Broom's case is likely to affect inmates whose cases most closely resemble his, such as condemned killers who argue they also have veins that might be difficult to find, said David Dow, litigation director for the Texas Defender Service.
Broom's execution is on hold while his attorneys prepare for a Nov. 30 federal court hearing. The attorneys argue that a second execution attempt on Broom would violate a constitutional ban on cruel and unusual punishment.
The impact of Broom's case nationally will probably become clearer once U.S. District Judge Gregory Frost holds that hearing, said Deborah Denno, a Fordham University law professor and lethal-injection expert.
The reprieves Strickland issued provide some insight into his position on how the state executes people, since he could have gone even further, said Lori Shaw, a University of Dayton death penalty expert.
"What he hasn't done is put a moratorium on executions," she said. "He took this step, but he didn't take a greater leap."
Judge Boyce Martin said Broom's case raises questions about the state's lethal-injection procedures, including the competence of the state's execution team.
"Given the important constitutional and humanitarian issues at stake in all death penalty cases, these problems in the Ohio lethal-injection protocol are certainly worthy of meaningful consideration," the judge wrote.
He said Frost should consider the cases of Broom and Reynolds together in November.
Judge Jeffrey Sutton dissented, arguing that the state's policy addresses a scenario in which executioners can't find suitable veins after repeated attempts.

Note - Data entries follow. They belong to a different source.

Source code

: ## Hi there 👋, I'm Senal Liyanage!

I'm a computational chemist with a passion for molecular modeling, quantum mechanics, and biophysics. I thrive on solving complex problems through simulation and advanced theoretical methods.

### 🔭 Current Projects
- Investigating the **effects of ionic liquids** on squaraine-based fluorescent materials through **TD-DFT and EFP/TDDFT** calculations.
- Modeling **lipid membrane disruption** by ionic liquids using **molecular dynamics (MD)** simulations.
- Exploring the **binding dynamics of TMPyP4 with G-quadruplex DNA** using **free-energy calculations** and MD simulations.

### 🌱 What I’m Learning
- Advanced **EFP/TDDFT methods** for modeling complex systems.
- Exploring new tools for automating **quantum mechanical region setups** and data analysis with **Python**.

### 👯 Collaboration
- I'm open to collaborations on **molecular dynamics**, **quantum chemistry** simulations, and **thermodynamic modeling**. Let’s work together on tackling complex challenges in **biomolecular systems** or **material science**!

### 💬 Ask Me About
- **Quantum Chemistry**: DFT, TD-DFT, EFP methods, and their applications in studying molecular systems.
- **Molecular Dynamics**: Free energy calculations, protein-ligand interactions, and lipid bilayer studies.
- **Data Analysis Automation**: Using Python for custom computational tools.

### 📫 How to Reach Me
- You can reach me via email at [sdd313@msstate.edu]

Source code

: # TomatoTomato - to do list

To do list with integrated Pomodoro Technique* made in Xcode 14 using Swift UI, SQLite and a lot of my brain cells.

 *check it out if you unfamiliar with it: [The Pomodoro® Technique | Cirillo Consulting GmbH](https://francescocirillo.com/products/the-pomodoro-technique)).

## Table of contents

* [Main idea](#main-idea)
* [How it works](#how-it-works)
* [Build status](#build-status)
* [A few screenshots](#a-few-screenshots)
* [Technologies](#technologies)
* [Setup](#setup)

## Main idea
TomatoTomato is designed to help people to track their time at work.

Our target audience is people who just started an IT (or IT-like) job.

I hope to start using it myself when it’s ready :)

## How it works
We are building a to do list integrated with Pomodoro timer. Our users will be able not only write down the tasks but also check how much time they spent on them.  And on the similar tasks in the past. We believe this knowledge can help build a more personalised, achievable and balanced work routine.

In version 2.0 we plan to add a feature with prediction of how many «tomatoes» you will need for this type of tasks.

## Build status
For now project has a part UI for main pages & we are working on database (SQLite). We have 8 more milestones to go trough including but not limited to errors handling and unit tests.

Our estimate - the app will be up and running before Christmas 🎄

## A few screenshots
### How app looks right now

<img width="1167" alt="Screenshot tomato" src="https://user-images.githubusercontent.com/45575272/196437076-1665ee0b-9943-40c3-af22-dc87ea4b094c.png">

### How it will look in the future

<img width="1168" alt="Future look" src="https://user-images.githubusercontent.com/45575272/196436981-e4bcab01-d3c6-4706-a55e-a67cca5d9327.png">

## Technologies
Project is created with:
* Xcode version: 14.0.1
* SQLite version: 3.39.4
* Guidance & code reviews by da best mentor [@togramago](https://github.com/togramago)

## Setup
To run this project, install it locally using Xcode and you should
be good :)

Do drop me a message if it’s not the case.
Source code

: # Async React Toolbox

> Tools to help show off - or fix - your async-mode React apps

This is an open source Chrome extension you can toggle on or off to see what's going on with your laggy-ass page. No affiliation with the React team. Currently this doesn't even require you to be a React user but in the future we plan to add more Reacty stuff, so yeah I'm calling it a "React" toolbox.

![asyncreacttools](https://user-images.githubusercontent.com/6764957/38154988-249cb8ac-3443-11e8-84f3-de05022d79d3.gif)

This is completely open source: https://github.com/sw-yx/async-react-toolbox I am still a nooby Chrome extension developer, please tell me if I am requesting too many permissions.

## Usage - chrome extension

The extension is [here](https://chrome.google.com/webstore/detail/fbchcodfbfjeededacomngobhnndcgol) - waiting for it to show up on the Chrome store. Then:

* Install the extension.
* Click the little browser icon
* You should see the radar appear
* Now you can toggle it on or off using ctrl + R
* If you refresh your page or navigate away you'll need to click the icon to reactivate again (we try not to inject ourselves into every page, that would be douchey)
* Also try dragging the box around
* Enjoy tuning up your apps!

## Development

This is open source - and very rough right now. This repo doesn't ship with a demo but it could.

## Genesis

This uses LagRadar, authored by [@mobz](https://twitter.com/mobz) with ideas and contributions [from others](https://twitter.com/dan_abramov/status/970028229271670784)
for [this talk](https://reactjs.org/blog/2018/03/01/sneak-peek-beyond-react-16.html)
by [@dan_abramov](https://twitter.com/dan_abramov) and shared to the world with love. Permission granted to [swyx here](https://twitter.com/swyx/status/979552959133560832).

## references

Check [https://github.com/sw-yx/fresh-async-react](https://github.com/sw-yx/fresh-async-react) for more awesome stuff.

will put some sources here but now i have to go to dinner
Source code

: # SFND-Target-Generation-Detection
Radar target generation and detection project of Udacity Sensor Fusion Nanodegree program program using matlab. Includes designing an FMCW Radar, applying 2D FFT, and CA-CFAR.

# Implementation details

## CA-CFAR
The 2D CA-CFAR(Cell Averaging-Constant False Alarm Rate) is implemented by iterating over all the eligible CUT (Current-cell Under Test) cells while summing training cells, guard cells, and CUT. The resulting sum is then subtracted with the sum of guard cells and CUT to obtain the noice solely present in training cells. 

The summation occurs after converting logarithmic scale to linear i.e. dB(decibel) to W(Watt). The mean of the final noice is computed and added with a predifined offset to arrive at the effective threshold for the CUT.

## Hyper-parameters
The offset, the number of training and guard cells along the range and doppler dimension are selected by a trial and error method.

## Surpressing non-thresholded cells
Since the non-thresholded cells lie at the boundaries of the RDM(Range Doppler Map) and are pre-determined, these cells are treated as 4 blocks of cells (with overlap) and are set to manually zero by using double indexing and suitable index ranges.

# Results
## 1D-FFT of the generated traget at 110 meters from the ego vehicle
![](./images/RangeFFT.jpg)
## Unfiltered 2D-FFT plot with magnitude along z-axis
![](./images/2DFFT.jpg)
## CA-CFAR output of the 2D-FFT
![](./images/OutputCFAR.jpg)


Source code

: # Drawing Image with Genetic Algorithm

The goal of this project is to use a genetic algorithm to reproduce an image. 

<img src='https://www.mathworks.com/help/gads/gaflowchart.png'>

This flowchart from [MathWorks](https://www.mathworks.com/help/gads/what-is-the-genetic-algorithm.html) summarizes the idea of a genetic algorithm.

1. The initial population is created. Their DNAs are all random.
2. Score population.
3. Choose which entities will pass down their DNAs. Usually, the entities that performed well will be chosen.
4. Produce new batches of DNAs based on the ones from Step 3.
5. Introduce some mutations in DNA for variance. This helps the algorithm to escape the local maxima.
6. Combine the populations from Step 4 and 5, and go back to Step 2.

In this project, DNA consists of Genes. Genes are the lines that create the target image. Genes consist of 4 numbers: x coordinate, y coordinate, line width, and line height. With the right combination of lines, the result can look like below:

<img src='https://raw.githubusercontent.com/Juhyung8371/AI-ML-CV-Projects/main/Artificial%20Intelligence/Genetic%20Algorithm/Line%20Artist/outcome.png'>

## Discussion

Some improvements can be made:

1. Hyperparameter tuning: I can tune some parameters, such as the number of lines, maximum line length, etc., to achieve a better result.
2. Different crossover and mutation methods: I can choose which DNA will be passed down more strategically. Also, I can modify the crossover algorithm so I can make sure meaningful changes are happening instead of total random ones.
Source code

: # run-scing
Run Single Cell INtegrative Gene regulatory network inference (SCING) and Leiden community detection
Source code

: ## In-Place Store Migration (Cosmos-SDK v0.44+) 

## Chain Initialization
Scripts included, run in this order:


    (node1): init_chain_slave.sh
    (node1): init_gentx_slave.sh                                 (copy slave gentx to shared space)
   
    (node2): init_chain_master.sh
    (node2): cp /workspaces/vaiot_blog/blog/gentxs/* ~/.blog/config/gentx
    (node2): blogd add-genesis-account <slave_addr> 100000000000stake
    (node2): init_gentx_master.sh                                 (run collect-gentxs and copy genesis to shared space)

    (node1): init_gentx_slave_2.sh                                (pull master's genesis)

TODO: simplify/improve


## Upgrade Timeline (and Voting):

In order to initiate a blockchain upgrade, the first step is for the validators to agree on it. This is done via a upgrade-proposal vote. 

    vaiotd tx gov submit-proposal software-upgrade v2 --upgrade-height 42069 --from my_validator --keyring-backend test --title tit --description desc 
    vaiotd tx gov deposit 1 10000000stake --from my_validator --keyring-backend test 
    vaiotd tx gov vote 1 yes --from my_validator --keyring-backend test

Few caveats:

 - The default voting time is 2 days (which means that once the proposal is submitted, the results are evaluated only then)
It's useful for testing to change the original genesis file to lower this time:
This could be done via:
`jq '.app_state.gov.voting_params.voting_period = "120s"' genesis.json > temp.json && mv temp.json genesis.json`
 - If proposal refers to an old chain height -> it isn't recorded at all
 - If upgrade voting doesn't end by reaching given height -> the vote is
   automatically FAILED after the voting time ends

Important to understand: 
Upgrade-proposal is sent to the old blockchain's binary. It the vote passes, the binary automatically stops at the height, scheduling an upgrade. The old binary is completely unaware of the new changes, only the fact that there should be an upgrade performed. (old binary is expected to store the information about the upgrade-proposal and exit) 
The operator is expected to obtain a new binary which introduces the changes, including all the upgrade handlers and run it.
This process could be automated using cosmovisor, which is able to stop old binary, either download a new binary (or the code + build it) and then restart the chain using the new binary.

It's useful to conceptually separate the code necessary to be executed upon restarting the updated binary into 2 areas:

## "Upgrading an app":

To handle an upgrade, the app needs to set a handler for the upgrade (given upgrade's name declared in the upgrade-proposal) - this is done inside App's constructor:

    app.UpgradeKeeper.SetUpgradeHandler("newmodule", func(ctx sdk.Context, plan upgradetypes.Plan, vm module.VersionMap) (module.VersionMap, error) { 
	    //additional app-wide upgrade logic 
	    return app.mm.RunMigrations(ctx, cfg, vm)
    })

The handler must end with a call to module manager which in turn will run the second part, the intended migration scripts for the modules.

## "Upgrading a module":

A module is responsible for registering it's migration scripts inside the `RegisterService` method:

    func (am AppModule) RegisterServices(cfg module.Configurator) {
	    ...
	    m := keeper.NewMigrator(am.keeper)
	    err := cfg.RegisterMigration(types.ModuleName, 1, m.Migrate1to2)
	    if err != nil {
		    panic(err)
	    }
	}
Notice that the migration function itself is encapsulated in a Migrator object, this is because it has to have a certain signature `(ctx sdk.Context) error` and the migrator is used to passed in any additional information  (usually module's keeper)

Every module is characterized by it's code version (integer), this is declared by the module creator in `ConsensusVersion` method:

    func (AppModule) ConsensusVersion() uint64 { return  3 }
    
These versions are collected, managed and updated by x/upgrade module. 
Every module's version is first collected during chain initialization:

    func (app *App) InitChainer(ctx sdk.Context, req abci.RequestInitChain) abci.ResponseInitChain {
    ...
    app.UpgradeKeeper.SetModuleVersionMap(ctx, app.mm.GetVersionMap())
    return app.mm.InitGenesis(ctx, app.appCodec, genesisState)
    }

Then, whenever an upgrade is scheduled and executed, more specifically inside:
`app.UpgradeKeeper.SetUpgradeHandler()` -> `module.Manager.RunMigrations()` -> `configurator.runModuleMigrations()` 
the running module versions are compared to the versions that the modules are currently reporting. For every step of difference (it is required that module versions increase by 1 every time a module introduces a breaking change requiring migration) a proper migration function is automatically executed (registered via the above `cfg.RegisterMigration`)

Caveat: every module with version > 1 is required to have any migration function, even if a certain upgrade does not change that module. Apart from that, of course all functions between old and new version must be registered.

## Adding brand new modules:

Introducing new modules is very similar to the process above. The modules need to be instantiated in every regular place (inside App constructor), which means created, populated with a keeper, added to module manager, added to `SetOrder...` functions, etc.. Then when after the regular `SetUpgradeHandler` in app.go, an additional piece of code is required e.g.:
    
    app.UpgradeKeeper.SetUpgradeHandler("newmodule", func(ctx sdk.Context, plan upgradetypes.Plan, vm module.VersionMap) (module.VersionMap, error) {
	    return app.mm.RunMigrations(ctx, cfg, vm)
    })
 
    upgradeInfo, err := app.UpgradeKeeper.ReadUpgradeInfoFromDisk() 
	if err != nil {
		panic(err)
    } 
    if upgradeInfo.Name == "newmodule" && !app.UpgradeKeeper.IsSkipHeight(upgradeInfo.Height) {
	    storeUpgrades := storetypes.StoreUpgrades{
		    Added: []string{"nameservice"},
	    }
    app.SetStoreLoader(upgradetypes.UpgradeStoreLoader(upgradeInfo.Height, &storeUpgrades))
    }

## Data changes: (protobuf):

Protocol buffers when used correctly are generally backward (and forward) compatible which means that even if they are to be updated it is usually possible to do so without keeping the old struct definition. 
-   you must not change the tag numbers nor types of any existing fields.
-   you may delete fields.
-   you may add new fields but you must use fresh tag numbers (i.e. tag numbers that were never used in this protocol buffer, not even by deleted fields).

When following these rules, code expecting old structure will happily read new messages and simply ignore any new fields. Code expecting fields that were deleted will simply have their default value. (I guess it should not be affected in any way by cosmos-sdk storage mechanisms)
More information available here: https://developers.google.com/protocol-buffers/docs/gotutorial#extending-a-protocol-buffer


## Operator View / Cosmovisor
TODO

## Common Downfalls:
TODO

"Why assume an execution protocol is unconstitutional when one of the humane features of the protocol — that the state will not continue trying to access a usable vein beyond a sensible time limit — is being followed?" he wrote.
Strickland delayed Reynolds' execution until March 9 and Durr's until April 20.
Prosecutors say Reynolds strangled Loretta Foster, who lived three doors down from him in Cuyahoga Falls, near Akron, when he needed money to fuel his alcohol addiction.
"We are disappointed for Loretta Foster's family, who has waited a very long time to see Reynolds'
sentence carried out, and ultimately, to see final justice for her murder," said Brad Gessner, criminal division chief at the Summit County prosecutor's office.
Durr, of Elyria, in Lorain County, was scheduled to die Nov. 10 for raping and strangling a 16-year-old girl, Angel O'Nan, in 1988.